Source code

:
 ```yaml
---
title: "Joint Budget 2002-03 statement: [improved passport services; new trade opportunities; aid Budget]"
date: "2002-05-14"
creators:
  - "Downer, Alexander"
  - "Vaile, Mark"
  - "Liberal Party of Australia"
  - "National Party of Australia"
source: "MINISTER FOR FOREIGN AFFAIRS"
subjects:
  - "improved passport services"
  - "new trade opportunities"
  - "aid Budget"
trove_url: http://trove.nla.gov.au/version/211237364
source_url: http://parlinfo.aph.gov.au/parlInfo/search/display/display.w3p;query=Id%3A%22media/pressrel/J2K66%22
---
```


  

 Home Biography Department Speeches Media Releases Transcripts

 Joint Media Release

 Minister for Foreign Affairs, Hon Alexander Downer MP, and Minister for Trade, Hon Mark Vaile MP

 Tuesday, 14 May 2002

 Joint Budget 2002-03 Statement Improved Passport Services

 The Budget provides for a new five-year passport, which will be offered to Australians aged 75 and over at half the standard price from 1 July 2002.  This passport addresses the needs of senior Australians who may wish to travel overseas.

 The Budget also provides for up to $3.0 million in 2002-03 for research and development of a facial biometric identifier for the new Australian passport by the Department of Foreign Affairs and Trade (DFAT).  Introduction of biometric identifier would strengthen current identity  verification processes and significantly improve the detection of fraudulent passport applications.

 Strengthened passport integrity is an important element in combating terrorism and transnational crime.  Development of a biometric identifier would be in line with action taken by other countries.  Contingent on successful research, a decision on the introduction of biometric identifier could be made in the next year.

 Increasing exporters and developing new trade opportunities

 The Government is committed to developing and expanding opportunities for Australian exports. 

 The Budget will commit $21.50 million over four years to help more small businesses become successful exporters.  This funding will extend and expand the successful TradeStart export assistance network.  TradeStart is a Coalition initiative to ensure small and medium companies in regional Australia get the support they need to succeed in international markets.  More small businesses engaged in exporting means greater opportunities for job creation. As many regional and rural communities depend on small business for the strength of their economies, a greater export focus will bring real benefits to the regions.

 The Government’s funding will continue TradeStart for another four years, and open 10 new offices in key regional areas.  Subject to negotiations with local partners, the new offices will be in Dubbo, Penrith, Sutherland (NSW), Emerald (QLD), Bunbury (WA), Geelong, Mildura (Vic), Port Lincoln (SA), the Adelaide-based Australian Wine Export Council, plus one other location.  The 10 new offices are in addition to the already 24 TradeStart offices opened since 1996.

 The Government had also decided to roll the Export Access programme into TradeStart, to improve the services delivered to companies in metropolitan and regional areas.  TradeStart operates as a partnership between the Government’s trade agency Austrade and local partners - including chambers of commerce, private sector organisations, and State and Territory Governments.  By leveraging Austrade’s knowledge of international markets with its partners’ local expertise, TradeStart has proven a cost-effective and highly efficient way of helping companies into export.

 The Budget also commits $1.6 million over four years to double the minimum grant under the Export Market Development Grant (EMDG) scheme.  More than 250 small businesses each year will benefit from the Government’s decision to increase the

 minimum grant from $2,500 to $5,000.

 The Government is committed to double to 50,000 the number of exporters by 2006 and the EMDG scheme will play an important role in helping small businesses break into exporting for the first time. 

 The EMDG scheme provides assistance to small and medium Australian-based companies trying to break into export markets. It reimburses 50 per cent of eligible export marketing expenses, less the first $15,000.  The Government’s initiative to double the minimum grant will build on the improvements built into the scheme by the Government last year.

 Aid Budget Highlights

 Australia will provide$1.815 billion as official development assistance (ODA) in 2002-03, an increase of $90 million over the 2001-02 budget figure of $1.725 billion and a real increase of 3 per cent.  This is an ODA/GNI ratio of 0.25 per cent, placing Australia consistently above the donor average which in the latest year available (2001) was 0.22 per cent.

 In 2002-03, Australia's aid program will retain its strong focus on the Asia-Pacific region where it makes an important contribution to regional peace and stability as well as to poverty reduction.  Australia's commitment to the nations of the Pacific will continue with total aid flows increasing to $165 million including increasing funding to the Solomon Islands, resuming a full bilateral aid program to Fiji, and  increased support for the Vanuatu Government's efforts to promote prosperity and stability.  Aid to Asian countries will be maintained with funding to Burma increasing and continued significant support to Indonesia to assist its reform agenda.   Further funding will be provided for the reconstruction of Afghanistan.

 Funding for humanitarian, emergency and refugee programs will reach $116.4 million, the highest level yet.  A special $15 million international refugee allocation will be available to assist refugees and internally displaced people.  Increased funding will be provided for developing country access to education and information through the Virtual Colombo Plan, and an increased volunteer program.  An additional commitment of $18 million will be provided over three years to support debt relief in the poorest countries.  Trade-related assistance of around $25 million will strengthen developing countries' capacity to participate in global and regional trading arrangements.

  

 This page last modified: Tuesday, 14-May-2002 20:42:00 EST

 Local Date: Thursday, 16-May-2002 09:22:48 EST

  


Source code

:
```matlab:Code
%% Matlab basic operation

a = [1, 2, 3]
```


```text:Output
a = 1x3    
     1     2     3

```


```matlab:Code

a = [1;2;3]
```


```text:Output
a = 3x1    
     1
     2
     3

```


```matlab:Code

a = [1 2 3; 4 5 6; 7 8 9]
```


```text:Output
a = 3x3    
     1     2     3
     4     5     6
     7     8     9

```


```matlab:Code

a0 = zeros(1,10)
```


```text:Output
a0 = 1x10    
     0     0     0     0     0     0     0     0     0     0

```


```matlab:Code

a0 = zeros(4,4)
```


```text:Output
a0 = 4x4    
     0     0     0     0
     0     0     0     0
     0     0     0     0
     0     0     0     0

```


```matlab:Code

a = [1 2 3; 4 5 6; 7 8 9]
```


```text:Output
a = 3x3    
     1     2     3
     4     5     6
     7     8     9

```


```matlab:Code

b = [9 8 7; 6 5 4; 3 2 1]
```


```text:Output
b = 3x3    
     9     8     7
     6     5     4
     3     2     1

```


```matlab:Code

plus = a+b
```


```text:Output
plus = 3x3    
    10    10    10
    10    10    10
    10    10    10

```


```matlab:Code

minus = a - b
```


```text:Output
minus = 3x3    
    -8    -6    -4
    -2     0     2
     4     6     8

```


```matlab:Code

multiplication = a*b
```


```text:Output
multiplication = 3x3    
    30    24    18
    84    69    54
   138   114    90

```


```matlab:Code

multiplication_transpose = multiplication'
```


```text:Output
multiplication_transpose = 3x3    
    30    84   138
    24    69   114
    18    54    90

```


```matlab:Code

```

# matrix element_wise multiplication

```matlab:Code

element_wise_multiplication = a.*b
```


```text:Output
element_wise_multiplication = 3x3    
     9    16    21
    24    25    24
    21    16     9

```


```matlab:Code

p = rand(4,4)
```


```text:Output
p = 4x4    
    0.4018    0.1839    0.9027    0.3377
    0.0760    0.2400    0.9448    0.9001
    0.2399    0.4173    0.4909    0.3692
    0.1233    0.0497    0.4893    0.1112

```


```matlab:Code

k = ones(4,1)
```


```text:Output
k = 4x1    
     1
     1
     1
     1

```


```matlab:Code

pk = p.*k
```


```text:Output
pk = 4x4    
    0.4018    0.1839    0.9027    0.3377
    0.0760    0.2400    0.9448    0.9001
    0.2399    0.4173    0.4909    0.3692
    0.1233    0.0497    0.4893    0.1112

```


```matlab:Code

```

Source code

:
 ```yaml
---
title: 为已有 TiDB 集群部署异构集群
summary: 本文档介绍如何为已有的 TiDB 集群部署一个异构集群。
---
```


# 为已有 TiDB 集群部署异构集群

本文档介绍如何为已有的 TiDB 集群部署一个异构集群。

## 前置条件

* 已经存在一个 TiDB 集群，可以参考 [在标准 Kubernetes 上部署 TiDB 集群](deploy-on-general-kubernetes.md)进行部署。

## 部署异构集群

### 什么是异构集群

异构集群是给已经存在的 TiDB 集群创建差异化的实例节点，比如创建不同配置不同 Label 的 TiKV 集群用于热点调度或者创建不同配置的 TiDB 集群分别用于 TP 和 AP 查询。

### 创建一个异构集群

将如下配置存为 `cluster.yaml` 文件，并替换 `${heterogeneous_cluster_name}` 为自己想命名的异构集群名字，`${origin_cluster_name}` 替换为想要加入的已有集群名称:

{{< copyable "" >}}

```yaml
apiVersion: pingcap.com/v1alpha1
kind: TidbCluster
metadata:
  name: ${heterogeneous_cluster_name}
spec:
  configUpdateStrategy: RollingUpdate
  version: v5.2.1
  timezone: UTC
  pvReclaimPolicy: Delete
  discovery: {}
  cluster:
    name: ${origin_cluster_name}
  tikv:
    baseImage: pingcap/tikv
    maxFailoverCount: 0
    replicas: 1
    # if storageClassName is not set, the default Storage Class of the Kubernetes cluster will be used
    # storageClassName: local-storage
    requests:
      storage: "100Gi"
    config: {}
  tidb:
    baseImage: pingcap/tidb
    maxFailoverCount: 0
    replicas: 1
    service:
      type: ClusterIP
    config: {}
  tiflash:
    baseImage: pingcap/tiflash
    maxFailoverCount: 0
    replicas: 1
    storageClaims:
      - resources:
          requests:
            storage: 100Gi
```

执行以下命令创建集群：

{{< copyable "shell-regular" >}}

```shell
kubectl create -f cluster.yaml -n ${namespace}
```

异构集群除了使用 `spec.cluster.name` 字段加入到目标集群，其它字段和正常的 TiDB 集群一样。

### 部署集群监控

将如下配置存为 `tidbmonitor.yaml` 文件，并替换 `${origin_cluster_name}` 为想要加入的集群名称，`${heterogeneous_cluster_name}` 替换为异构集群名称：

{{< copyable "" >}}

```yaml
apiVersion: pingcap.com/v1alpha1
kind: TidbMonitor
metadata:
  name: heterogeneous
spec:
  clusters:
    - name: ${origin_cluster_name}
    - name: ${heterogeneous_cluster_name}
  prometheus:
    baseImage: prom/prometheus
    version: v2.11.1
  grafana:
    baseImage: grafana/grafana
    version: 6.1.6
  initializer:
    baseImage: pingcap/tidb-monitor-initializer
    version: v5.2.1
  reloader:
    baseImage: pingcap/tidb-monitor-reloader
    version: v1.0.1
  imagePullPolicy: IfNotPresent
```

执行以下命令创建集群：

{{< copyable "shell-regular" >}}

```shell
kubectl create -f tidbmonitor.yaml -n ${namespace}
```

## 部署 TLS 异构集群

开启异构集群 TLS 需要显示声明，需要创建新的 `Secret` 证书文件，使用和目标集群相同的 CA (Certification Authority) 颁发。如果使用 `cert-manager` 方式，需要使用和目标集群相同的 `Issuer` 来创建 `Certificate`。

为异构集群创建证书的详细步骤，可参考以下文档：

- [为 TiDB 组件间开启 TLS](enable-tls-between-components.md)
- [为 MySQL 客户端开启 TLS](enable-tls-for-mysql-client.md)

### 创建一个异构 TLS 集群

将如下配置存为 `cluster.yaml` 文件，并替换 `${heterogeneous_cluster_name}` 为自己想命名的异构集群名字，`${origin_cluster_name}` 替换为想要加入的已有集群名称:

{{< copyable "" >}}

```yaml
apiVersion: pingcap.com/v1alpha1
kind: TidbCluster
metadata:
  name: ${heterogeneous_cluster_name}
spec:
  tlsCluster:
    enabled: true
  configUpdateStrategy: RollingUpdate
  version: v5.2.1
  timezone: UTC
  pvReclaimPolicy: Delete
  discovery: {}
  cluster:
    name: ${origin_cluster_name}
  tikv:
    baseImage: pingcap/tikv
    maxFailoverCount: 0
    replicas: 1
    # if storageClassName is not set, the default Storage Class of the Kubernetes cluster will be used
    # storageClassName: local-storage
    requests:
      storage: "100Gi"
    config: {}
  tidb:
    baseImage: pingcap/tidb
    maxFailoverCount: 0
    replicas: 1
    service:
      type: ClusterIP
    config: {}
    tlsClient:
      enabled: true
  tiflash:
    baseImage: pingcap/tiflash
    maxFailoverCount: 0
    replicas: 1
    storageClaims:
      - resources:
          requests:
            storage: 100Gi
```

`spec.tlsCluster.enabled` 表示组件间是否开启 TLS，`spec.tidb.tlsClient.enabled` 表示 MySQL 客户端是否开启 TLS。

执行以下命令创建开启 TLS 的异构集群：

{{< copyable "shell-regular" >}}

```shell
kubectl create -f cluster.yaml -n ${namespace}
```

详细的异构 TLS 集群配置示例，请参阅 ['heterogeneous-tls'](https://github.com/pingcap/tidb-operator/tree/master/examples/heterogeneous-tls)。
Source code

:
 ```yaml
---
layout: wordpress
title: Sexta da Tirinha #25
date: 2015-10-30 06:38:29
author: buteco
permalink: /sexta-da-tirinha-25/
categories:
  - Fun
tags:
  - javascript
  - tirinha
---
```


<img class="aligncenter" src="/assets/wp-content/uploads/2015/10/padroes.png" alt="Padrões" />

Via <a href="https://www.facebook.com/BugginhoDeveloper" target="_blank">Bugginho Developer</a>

» **WHAT TO WORK ON**
Every line in the material above that has the word "prometheus" should be copied.

» **ANSWER SPACE**
  prometheus:
    baseImage: prom/prometheus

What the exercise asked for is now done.